Tami Rowan, who at the top of the hill, said the project created a sense of community in the neighborhood.

“So many of our neighbors we’ve met through this and we hang out all the time now every month we come and clean and now we do dinner parties even,” Rowan said. “It’s just been great for the neighborhood all around.”

The 99 grey concrete steps running up the hillside has been transformed with the new look filled with bright colorful tiles that can be seen from a few blocks away.

The Athens Avalon Greenspace tile stair project was designed by a designer and volunteer Iran Narges, a design director by day, who has been living around the corner from the hillside for over 15 years. Narges created the original design in 2009.

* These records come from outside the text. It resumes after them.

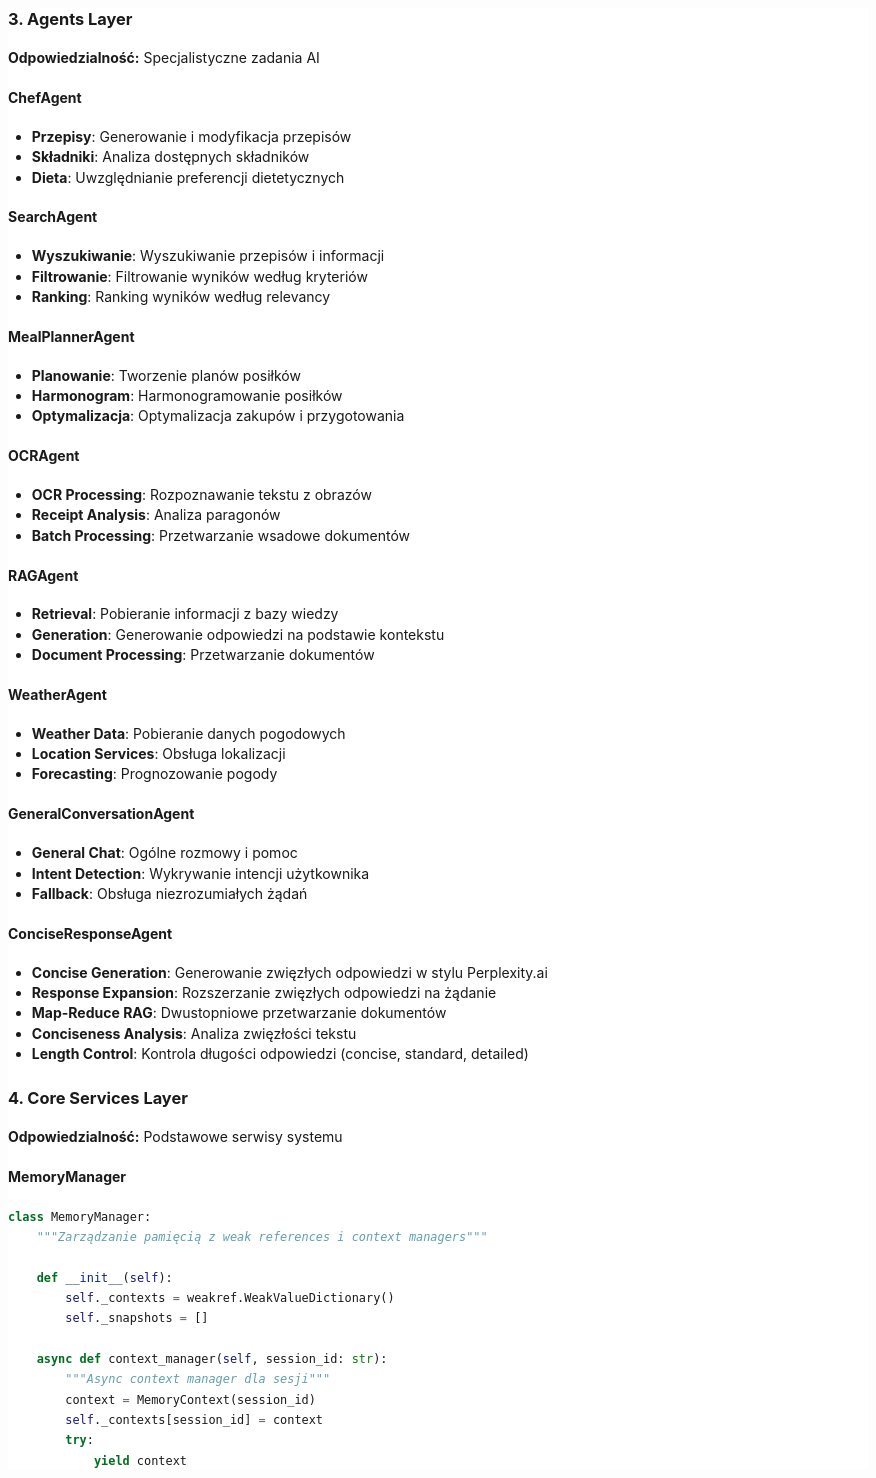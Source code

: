 ### 3. Agents Layer
**Odpowiedzialność:** Specjalistyczne zadania AI

#### ChefAgent
- **Przepisy**: Generowanie i modyfikacja przepisów
- **Składniki**: Analiza dostępnych składników
- **Dieta**: Uwzględnianie preferencji dietetycznych

#### SearchAgent
- **Wyszukiwanie**: Wyszukiwanie przepisów i informacji
- **Filtrowanie**: Filtrowanie wyników według kryteriów
- **Ranking**: Ranking wyników według relevancy

#### MealPlannerAgent
- **Planowanie**: Tworzenie planów posiłków
- **Harmonogram**: Harmonogramowanie posiłków
- **Optymalizacja**: Optymalizacja zakupów i przygotowania

#### OCRAgent
- **OCR Processing**: Rozpoznawanie tekstu z obrazów
- **Receipt Analysis**: Analiza paragonów
- **Batch Processing**: Przetwarzanie wsadowe dokumentów

#### RAGAgent
- **Retrieval**: Pobieranie informacji z bazy wiedzy
- **Generation**: Generowanie odpowiedzi na podstawie kontekstu
- **Document Processing**: Przetwarzanie dokumentów

#### WeatherAgent
- **Weather Data**: Pobieranie danych pogodowych
- **Location Services**: Obsługa lokalizacji
- **Forecasting**: Prognozowanie pogody

#### GeneralConversationAgent
- **General Chat**: Ogólne rozmowy i pomoc
- **Intent Detection**: Wykrywanie intencji użytkownika
- **Fallback**: Obsługa niezrozumiałych żądań

#### ConciseResponseAgent
- **Concise Generation**: Generowanie zwięzłych odpowiedzi w stylu Perplexity.ai
- **Response Expansion**: Rozszerzanie zwięzłych odpowiedzi na żądanie
- **Map-Reduce RAG**: Dwustopniowe przetwarzanie dokumentów
- **Conciseness Analysis**: Analiza zwięzłości tekstu
- **Length Control**: Kontrola długości odpowiedzi (concise, standard, detailed)

### 4. Core Services Layer
**Odpowiedzialność:** Podstawowe serwisy systemu

#### MemoryManager
```python
class MemoryManager:
    """Zarządzanie pamięcią z weak references i context managers"""

    def __init__(self):
        self._contexts = weakref.WeakValueDictionary()
        self._snapshots = []

    async def context_manager(self, session_id: str):
        """Async context manager dla sesji"""
        context = MemoryContext(session_id)
        self._contexts[session_id] = context
        try:
            yield context
```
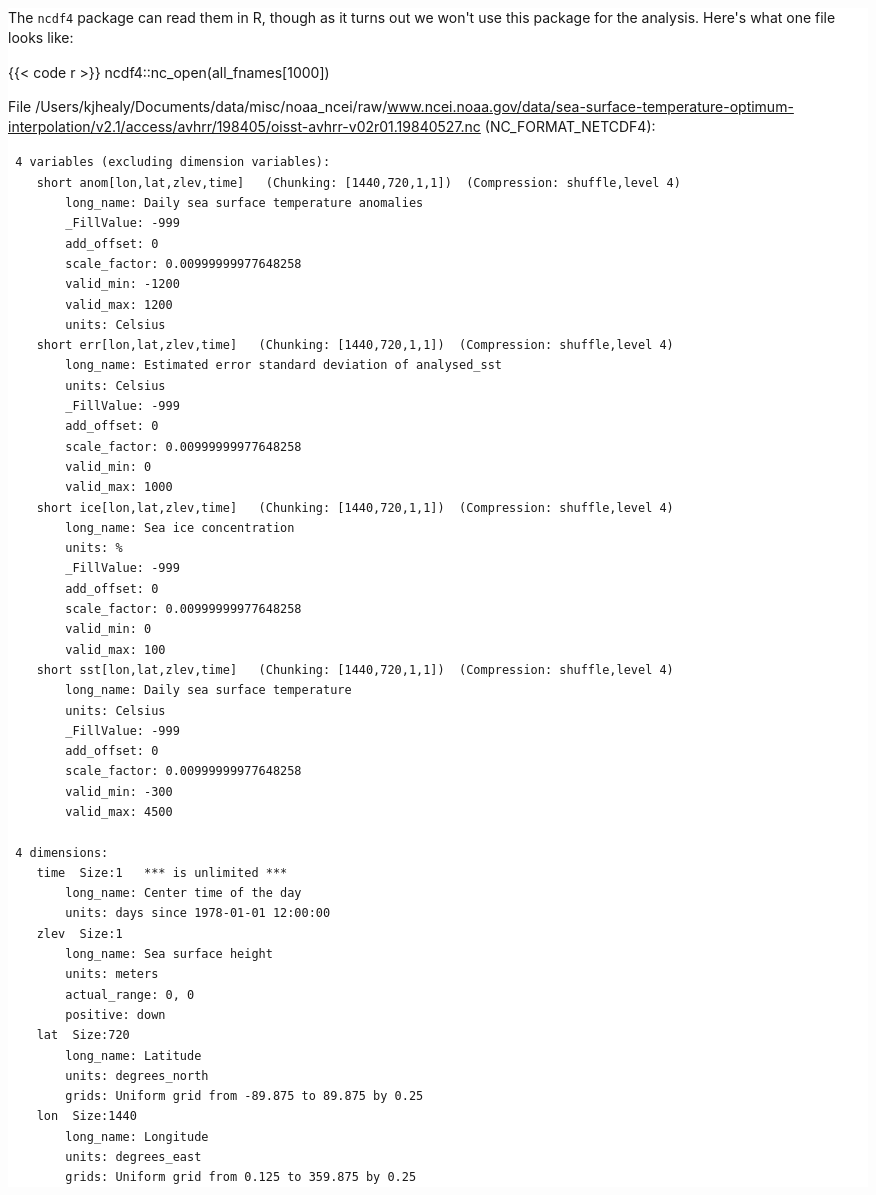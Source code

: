 The `ncdf4` package can read them in R, though as it turns out we won't use this package for the analysis. Here's what one file looks like: 


{{< code r >}}
ncdf4::nc_open(all_fnames[1000])

File /Users/kjhealy/Documents/data/misc/noaa_ncei/raw/www.ncei.noaa.gov/data/sea-surface-temperature-optimum-interpolation/v2.1/access/avhrr/198405/oisst-avhrr-v02r01.19840527.nc (NC_FORMAT_NETCDF4):

     4 variables (excluding dimension variables):
        short anom[lon,lat,zlev,time]   (Chunking: [1440,720,1,1])  (Compression: shuffle,level 4)
            long_name: Daily sea surface temperature anomalies
            _FillValue: -999
            add_offset: 0
            scale_factor: 0.00999999977648258
            valid_min: -1200
            valid_max: 1200
            units: Celsius
        short err[lon,lat,zlev,time]   (Chunking: [1440,720,1,1])  (Compression: shuffle,level 4)
            long_name: Estimated error standard deviation of analysed_sst
            units: Celsius
            _FillValue: -999
            add_offset: 0
            scale_factor: 0.00999999977648258
            valid_min: 0
            valid_max: 1000
        short ice[lon,lat,zlev,time]   (Chunking: [1440,720,1,1])  (Compression: shuffle,level 4)
            long_name: Sea ice concentration
            units: %
            _FillValue: -999
            add_offset: 0
            scale_factor: 0.00999999977648258
            valid_min: 0
            valid_max: 100
        short sst[lon,lat,zlev,time]   (Chunking: [1440,720,1,1])  (Compression: shuffle,level 4)
            long_name: Daily sea surface temperature
            units: Celsius
            _FillValue: -999
            add_offset: 0
            scale_factor: 0.00999999977648258
            valid_min: -300
            valid_max: 4500

     4 dimensions:
        time  Size:1   *** is unlimited *** 
            long_name: Center time of the day
            units: days since 1978-01-01 12:00:00
        zlev  Size:1 
            long_name: Sea surface height
            units: meters
            actual_range: 0, 0
            positive: down
        lat  Size:720 
            long_name: Latitude
            units: degrees_north
            grids: Uniform grid from -89.875 to 89.875 by 0.25
        lon  Size:1440 
            long_name: Longitude
            units: degrees_east
            grids: Uniform grid from 0.125 to 359.875 by 0.25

“This stairway is very popular with people for exercise. It happens to be the most efficient way to get to Valmar Terrace above. So whether you want to get exercise or not — you’re going to — but people including myself will go up and down a bunch of times,” Narges said.

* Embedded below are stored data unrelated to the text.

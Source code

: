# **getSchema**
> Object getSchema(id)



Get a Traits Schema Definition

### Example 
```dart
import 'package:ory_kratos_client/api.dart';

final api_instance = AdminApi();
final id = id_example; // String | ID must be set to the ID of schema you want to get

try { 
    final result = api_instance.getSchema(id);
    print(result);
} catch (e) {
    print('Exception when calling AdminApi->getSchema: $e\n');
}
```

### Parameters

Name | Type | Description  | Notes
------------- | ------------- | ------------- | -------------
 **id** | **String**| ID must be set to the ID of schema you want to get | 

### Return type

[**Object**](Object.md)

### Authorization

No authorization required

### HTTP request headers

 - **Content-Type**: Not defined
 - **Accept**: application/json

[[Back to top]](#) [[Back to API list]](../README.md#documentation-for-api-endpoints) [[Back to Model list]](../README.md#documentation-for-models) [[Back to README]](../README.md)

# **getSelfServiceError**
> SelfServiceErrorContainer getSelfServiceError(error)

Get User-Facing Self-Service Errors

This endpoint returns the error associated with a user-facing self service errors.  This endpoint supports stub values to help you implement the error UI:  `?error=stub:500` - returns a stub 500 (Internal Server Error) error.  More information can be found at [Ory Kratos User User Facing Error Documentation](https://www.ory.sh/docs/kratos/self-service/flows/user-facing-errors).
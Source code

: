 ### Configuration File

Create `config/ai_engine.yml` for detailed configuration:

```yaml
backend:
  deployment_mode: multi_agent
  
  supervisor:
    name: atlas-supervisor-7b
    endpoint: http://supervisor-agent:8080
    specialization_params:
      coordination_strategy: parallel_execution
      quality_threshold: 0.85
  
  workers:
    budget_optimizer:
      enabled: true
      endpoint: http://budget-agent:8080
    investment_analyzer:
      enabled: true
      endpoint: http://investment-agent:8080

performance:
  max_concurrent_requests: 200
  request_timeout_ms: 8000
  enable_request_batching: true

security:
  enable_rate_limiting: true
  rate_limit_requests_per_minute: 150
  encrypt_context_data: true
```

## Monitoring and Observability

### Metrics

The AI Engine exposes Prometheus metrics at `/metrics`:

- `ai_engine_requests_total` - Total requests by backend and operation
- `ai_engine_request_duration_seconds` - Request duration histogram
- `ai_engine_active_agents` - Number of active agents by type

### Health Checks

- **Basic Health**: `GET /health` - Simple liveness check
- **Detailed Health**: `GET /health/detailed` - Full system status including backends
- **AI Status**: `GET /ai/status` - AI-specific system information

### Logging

“And so you might be literally feeling cooler when you’re at the bottom of the stairs but by the time you’re at the top you’re going to have a lot more heat in your body and so that’s part of the inspiration for the way the gradient goes toward the warmer lighter.”

The tile project uses a lot of different colors and custom 6” x 1” glazed tiles with one die from KZ Tile. Each step is different.

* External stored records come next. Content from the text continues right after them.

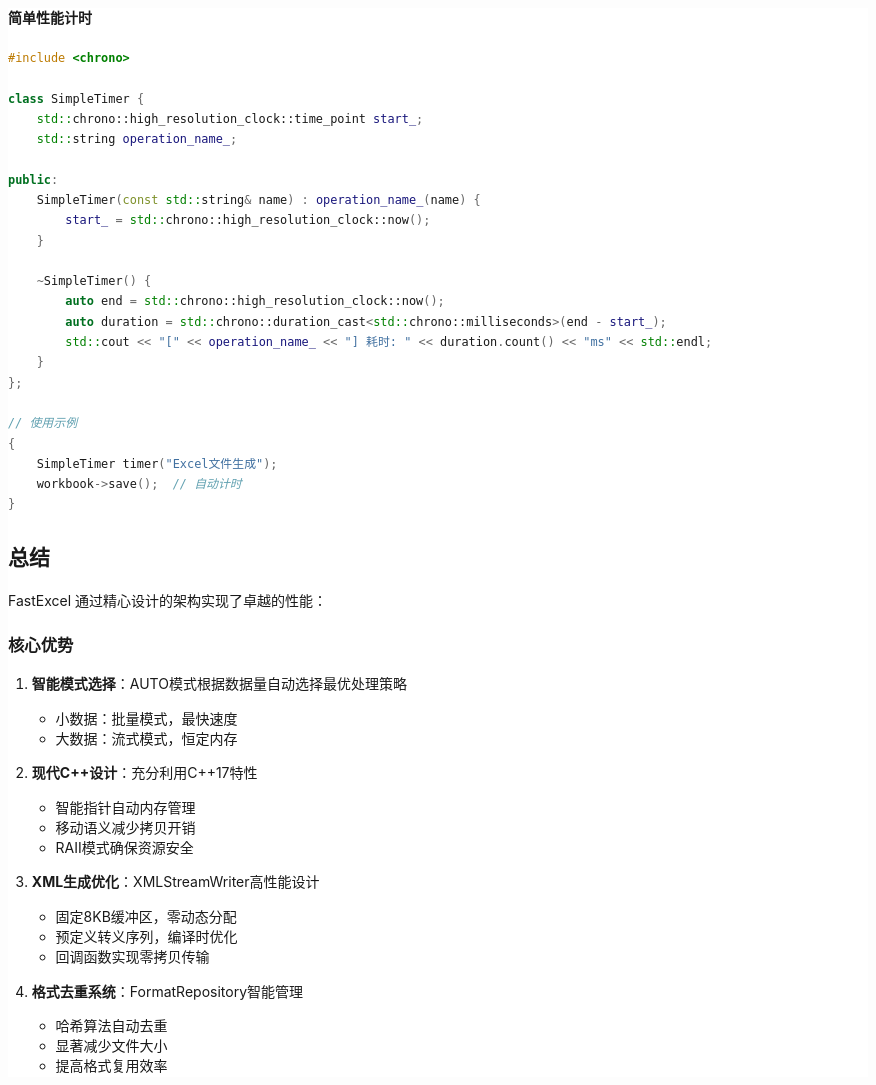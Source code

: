 
#### 简单性能计时
```cpp
#include <chrono>

class SimpleTimer {
    std::chrono::high_resolution_clock::time_point start_;
    std::string operation_name_;
    
public:
    SimpleTimer(const std::string& name) : operation_name_(name) {
        start_ = std::chrono::high_resolution_clock::now();
    }
    
    ~SimpleTimer() {
        auto end = std::chrono::high_resolution_clock::now();
        auto duration = std::chrono::duration_cast<std::chrono::milliseconds>(end - start_);
        std::cout << "[" << operation_name_ << "] 耗时: " << duration.count() << "ms" << std::endl;
    }
};

// 使用示例
{
    SimpleTimer timer("Excel文件生成");
    workbook->save();  // 自动计时
}
```

## 总结

FastExcel 通过精心设计的架构实现了卓越的性能：

### 核心优势

1. **智能模式选择**：AUTO模式根据数据量自动选择最优处理策略
   - 小数据：批量模式，最快速度
   - 大数据：流式模式，恒定内存

2. **现代C++设计**：充分利用C++17特性
   - 智能指针自动内存管理
   - 移动语义减少拷贝开销
   - RAII模式确保资源安全

3. **XML生成优化**：XMLStreamWriter高性能设计
   - 固定8KB缓冲区，零动态分配
   - 预定义转义序列，编译时优化
   - 回调函数实现零拷贝传输

4. **格式去重系统**：FormatRepository智能管理
   - 哈希算法自动去重
   - 显著减少文件大小
   - 提高格式复用效率
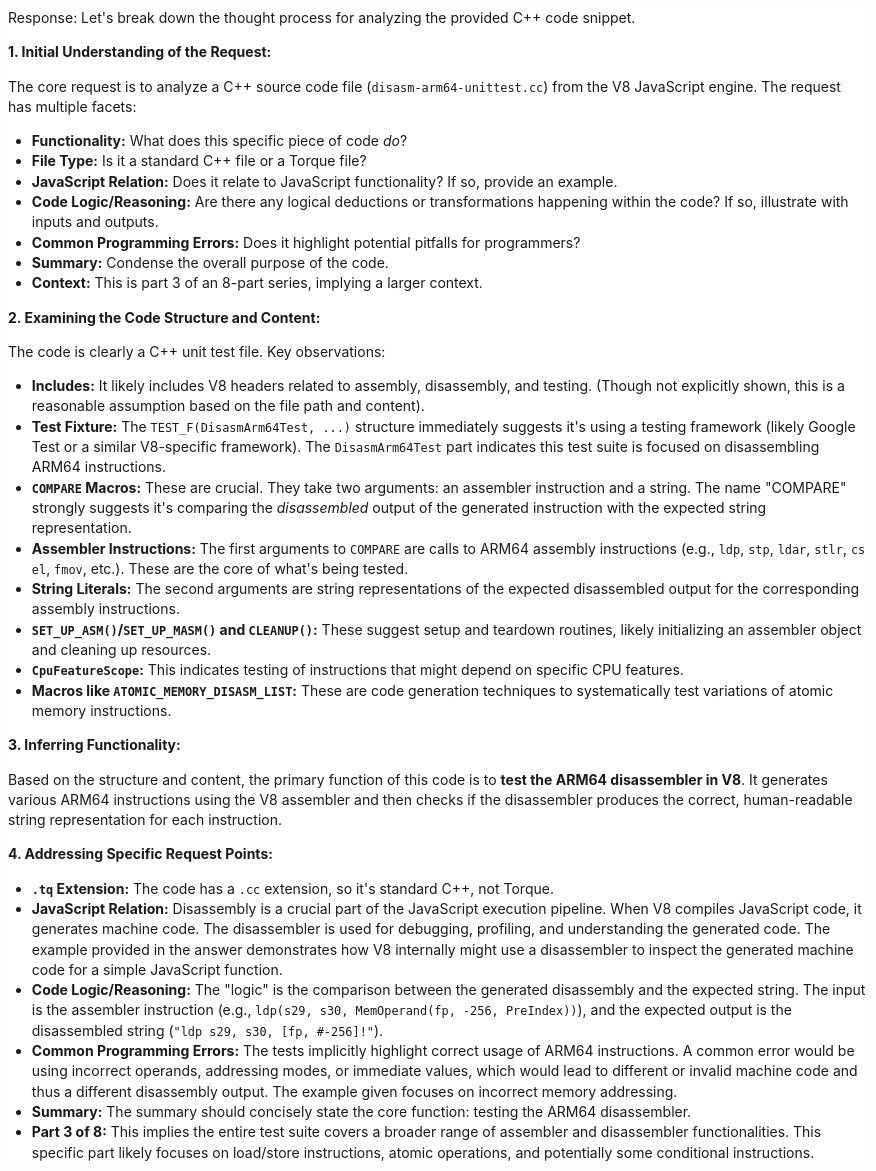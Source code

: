 Response:
Let's break down the thought process for analyzing the provided C++ code snippet.

**1. Initial Understanding of the Request:**

The core request is to analyze a C++ source code file (`disasm-arm64-unittest.cc`) from the V8 JavaScript engine. The request has multiple facets:

* **Functionality:** What does this specific piece of code *do*?
* **File Type:**  Is it a standard C++ file or a Torque file?
* **JavaScript Relation:** Does it relate to JavaScript functionality? If so, provide an example.
* **Code Logic/Reasoning:**  Are there any logical deductions or transformations happening within the code? If so, illustrate with inputs and outputs.
* **Common Programming Errors:** Does it highlight potential pitfalls for programmers?
* **Summary:**  Condense the overall purpose of the code.
* **Context:**  This is part 3 of an 8-part series, implying a larger context.

**2. Examining the Code Structure and Content:**

The code is clearly a C++ unit test file. Key observations:

* **Includes:**  It likely includes V8 headers related to assembly, disassembly, and testing. (Though not explicitly shown, this is a reasonable assumption based on the file path and content).
* **Test Fixture:**  The `TEST_F(DisasmArm64Test, ...)` structure immediately suggests it's using a testing framework (likely Google Test or a similar V8-specific framework). The `DisasmArm64Test` part indicates this test suite is focused on disassembling ARM64 instructions.
* **`COMPARE` Macros:**  These are crucial. They take two arguments: an assembler instruction and a string. The name "COMPARE" strongly suggests it's comparing the *disassembled* output of the generated instruction with the expected string representation.
* **Assembler Instructions:**  The first arguments to `COMPARE` are calls to ARM64 assembly instructions (e.g., `ldp`, `stp`, `ldar`, `stlr`, `csel`, `fmov`, etc.). These are the core of what's being tested.
* **String Literals:** The second arguments are string representations of the expected disassembled output for the corresponding assembly instructions.
* **`SET_UP_ASM()`/`SET_UP_MASM()` and `CLEANUP()`:** These suggest setup and teardown routines, likely initializing an assembler object and cleaning up resources.
* **`CpuFeatureScope`:** This indicates testing of instructions that might depend on specific CPU features.
* **Macros like `ATOMIC_MEMORY_DISASM_LIST`:** These are code generation techniques to systematically test variations of atomic memory instructions.

**3. Inferring Functionality:**

Based on the structure and content, the primary function of this code is to **test the ARM64 disassembler in V8**. It generates various ARM64 instructions using the V8 assembler and then checks if the disassembler produces the correct, human-readable string representation for each instruction.

**4. Addressing Specific Request Points:**

* **`.tq` Extension:** The code has a `.cc` extension, so it's standard C++, not Torque.
* **JavaScript Relation:** Disassembly is a crucial part of the JavaScript execution pipeline. When V8 compiles JavaScript code, it generates machine code. The disassembler is used for debugging, profiling, and understanding the generated code. The example provided in the answer demonstrates how V8 internally might use a disassembler to inspect the generated machine code for a simple JavaScript function.
* **Code Logic/Reasoning:**  The "logic" is the comparison between the generated disassembly and the expected string. The input is the assembler instruction (e.g., `ldp(s29, s30, MemOperand(fp, -256, PreIndex))`), and the expected output is the disassembled string (`"ldp s29, s30, [fp, #-256]!"`).
* **Common Programming Errors:** The tests implicitly highlight correct usage of ARM64 instructions. A common error would be using incorrect operands, addressing modes, or immediate values, which would lead to different or invalid machine code and thus a different disassembly output. The example given focuses on incorrect memory addressing.
* **Summary:**  The summary should concisely state the core function: testing the ARM64 disassembler.
* **Part 3 of 8:**  This implies the entire test suite covers a broader range of assembler and disassembler functionalities. This specific part likely focuses on load/store instructions, atomic operations, and potentially some conditional instructions.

“There are 99 steps, each riser has five rows of tiles, so each row is the same color all the way across. And no tread is the same, so there are 99 different combinations,” Narges said.

“It is abstract and there’s a minimalist aspect in that. There’s only one size of tile but then there’s a sort of richness and variety of the colors and the way they’re all mixed together.”

“On the risers of the stairs, at the bottom the colors are more dark. There’s a lot more blues and more dark tones. And then it starts to get into the lighter blues and greens in the middle and then towards the top. It’s more yellows and oranges but there’s like little pops of red and orange throughout in a couple of different tones of gray and it’s all sort of mixed up,” Narges added. “But with this when you stand back from it. It does have a little bit of a gradient feel from darker and cooler at the bottom to warmer at the top.“

There are some different inspirations on the design; the design reflects colors from grass, native wildflowers and trees of the Greenspace and McLaren Park, the views of sunset, ocean and sky from the steps.

“I think today is this is a wonderful celebration of community coming together. The planting symbolized the life and the rebirth and the tenacity of this neighborhood,” Supervisor Ahsha Safaí said. “I feel like this garden is a perfect symbol of how this community can come together and be beautiful.”

“We put in our budget over allocation for over 500 new trees to be planted every year in the District 11,” Safai added. “So we’re going to do that on August 26. So every year we’re going to do 500 trees and we’re going to continue to green and beautify and bring more life to the neighborhood.”

Steve Ah Nin, a volunteer who has lived just down the hill on Athens Street for 18 years, said he is glad to see the change. “We spent months and weeks and years, writing grants and going through the whole process and then seeing different steps along the way, retaining walls and irrigation and then we started planning plants and the whole from beginning to end and now we’re done. It’s nice to see it.”